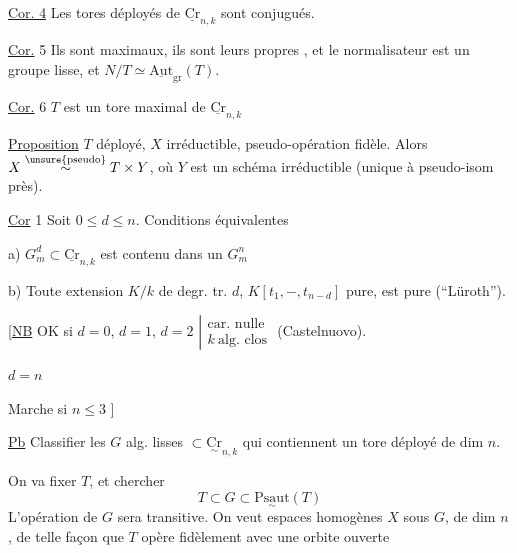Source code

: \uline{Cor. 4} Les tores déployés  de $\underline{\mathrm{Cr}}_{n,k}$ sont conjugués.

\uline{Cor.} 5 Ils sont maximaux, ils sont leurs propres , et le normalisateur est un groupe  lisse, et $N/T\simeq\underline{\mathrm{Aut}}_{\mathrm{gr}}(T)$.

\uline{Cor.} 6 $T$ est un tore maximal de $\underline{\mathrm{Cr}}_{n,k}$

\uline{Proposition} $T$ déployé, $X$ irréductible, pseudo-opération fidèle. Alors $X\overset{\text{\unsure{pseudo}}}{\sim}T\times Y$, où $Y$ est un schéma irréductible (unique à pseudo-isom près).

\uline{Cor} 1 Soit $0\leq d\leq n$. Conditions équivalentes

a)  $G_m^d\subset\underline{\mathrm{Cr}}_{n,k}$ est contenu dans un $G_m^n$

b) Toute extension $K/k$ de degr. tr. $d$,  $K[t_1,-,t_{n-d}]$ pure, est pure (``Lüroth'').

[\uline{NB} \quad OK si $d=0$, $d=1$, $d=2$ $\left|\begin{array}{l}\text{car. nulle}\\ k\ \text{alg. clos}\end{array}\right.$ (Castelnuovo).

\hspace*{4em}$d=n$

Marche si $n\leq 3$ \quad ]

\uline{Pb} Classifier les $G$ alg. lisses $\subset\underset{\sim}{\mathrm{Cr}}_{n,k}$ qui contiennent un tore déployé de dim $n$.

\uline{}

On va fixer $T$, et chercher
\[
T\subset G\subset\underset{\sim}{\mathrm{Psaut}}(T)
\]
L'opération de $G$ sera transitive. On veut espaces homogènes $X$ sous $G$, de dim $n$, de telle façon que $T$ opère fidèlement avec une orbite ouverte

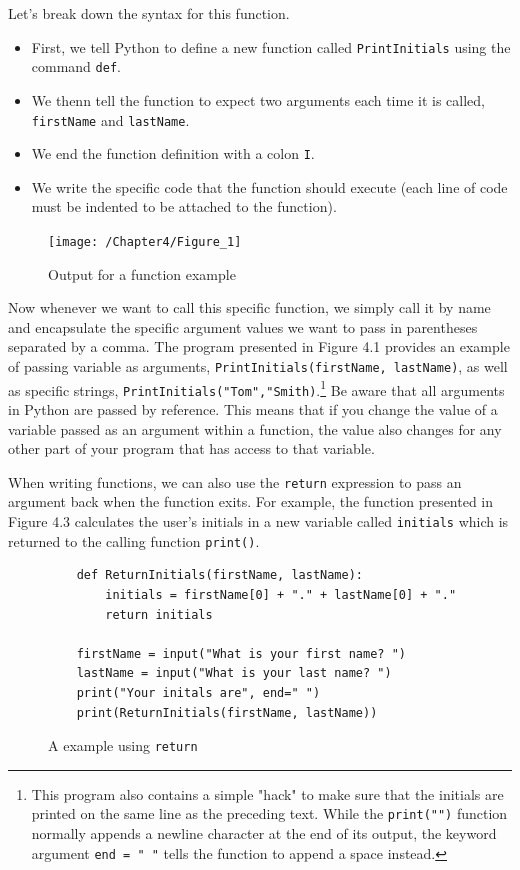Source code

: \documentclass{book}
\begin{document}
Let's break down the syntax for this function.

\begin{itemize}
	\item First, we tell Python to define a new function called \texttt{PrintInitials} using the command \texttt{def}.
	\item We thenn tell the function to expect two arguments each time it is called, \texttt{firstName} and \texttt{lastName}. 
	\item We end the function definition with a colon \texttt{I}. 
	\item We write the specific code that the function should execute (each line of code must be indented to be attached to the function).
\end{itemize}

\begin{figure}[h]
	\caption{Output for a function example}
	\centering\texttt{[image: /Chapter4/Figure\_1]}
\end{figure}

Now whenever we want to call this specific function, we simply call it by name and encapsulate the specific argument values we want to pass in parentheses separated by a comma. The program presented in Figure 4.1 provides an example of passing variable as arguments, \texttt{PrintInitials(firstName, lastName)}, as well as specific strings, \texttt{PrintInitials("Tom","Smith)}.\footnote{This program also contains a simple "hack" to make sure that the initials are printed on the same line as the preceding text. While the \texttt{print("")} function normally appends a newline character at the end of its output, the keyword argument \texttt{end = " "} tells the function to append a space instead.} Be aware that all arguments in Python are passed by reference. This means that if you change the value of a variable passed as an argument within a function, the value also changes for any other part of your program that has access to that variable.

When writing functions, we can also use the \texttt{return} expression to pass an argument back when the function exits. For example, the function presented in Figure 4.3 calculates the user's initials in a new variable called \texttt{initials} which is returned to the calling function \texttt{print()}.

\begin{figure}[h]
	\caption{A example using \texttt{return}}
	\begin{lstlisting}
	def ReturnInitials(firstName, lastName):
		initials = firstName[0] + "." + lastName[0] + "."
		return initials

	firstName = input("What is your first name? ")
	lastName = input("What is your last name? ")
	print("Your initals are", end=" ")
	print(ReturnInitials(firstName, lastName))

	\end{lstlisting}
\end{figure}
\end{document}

※

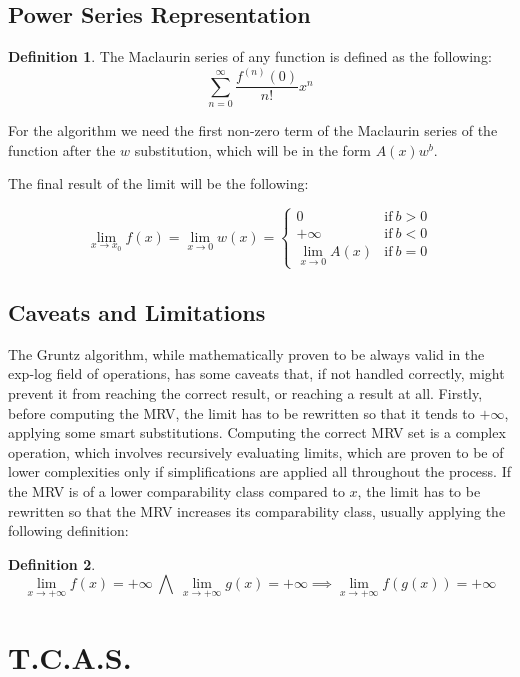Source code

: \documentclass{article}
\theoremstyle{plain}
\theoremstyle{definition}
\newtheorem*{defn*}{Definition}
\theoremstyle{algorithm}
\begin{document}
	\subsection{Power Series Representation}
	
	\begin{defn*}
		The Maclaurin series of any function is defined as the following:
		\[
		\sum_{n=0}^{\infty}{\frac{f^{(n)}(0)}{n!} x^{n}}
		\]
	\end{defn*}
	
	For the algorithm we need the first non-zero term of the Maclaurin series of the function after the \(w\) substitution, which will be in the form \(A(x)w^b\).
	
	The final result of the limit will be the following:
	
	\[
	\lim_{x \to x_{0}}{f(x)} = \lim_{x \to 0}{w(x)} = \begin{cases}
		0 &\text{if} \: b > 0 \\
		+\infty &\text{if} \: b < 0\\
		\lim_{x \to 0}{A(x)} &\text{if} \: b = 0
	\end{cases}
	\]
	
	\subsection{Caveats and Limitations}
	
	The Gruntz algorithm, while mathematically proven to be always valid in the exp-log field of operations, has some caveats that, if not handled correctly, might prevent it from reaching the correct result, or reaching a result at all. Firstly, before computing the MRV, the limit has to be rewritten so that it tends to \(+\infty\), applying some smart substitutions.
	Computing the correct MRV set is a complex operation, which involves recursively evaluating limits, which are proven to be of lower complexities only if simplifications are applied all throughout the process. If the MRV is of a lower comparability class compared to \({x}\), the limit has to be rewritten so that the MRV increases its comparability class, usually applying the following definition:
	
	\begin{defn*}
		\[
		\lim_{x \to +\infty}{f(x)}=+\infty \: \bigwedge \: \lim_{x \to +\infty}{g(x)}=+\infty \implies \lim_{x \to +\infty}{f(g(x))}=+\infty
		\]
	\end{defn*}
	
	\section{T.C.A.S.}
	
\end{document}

※

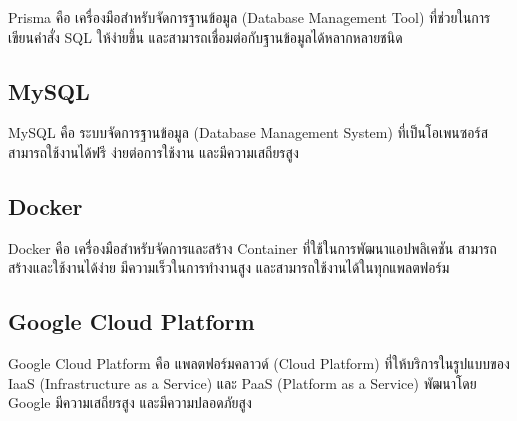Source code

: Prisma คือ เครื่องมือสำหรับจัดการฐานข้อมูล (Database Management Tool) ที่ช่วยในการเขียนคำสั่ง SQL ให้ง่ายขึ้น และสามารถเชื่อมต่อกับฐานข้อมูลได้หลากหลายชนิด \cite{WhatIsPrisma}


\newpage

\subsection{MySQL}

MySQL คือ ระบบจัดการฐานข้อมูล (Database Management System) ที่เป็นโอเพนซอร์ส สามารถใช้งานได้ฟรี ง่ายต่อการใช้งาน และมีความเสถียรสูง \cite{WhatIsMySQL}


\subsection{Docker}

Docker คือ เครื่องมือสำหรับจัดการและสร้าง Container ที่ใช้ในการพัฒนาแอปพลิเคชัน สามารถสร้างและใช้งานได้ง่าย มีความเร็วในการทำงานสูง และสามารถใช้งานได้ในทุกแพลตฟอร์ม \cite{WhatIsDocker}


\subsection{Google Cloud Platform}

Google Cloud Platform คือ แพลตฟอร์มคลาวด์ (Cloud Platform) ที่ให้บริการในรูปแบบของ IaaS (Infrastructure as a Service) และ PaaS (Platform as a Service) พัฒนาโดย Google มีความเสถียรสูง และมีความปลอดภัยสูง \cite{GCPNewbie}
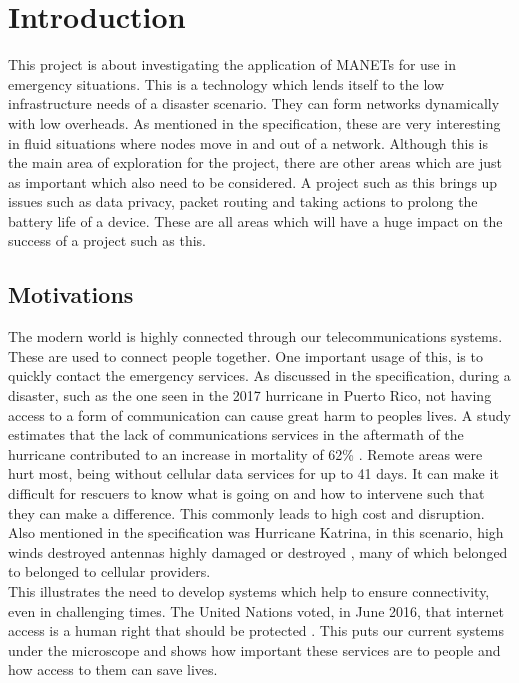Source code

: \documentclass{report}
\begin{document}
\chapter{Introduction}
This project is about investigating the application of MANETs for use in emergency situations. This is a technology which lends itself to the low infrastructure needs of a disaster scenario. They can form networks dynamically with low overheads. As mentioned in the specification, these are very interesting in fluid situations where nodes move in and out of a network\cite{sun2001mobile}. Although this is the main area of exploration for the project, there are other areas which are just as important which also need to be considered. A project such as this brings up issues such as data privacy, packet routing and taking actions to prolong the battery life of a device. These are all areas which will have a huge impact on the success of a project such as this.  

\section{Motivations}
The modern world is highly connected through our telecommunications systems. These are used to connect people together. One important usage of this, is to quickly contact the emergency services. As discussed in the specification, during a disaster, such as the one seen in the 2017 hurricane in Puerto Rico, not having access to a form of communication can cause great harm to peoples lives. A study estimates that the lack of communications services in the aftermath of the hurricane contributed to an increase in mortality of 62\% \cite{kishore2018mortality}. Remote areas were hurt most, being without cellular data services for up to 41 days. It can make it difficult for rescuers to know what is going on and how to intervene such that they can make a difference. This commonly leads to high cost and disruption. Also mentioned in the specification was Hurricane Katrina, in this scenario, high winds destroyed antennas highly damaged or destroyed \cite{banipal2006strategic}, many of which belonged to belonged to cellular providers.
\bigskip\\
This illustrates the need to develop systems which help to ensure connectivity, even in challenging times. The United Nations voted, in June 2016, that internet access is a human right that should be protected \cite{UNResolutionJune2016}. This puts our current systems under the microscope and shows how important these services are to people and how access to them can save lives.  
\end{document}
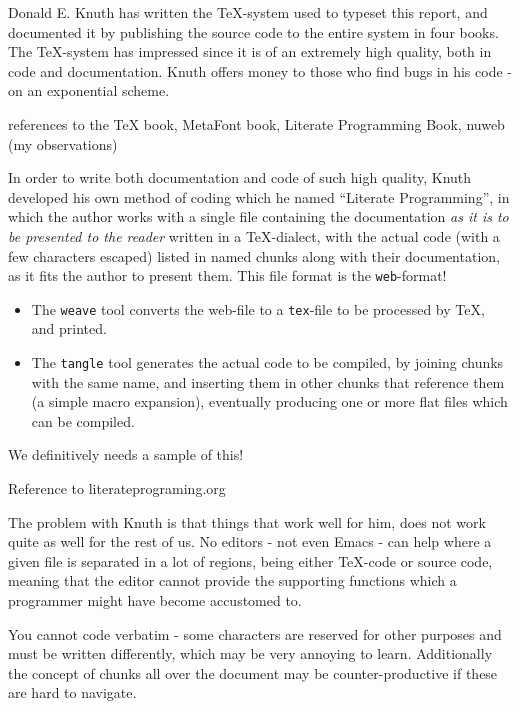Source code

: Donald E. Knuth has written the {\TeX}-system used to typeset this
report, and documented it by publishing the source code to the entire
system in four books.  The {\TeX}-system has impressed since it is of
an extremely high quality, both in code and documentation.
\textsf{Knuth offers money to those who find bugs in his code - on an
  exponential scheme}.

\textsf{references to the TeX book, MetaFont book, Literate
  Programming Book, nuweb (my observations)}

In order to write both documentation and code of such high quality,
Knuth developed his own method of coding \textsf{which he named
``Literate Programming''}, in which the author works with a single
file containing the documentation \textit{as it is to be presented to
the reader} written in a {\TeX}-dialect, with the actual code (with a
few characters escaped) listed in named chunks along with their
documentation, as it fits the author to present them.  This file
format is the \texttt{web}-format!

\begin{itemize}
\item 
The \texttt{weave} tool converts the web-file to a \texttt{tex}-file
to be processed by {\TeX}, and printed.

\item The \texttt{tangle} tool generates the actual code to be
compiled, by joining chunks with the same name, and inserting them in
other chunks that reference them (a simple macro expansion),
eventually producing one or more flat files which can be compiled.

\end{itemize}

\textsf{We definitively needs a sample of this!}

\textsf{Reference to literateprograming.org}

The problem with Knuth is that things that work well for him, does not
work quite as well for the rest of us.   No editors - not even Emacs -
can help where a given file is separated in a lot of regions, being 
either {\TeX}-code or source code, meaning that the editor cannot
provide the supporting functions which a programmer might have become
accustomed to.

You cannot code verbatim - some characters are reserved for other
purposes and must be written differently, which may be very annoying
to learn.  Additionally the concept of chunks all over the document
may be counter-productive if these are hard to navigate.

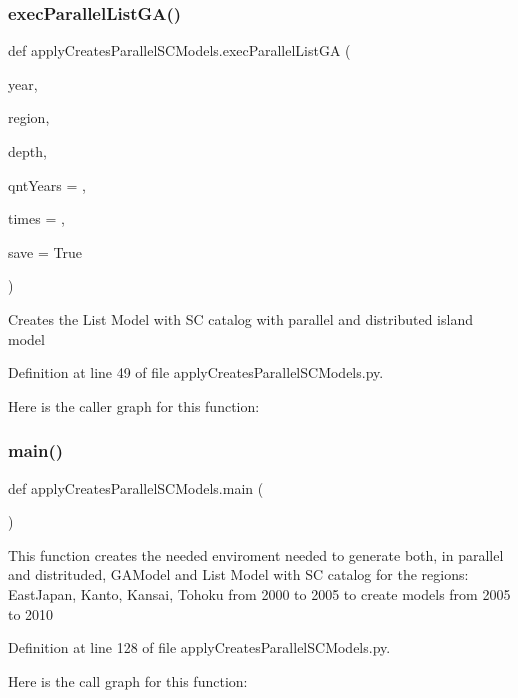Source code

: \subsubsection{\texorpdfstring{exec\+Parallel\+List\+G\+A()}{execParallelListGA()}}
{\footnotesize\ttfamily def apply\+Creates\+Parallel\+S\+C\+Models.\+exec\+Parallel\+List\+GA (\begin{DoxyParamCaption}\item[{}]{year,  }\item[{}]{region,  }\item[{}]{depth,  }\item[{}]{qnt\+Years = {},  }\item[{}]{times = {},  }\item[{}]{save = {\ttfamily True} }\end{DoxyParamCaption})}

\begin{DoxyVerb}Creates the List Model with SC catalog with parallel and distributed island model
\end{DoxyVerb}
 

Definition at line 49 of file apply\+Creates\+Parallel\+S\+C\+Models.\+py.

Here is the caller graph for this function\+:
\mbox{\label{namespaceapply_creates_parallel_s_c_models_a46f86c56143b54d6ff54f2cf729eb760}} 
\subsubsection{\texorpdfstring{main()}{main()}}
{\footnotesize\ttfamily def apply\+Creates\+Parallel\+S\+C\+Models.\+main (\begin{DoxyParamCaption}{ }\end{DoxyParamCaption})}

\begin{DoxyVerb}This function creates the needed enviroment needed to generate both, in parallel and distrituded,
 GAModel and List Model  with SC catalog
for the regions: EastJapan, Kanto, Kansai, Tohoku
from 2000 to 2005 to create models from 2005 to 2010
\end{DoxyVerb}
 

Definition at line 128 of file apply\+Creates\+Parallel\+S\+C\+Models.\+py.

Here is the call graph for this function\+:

※

Assignment: Extract every line above containing the word "footnotesize".

Task result:
{\footnotesize\ttfamily def apply\+Creates\+Parallel\+S\+C\+Models.\+exec\+Parallel\+List\+GA (\begin{DoxyParamCaption}\item[{}]{year,  }\item[{}]{region,  }\item[{}]{depth,  }\item[{}]{qnt\+Years = {},  }\item[{}]{times = {},  }\item[{}]{save = {\ttfamily True} }\end{DoxyParamCaption})}
{\footnotesize\ttfamily def apply\+Creates\+Parallel\+S\+C\+Models.\+main (\begin{DoxyParamCaption}{ }\end{DoxyParamCaption})}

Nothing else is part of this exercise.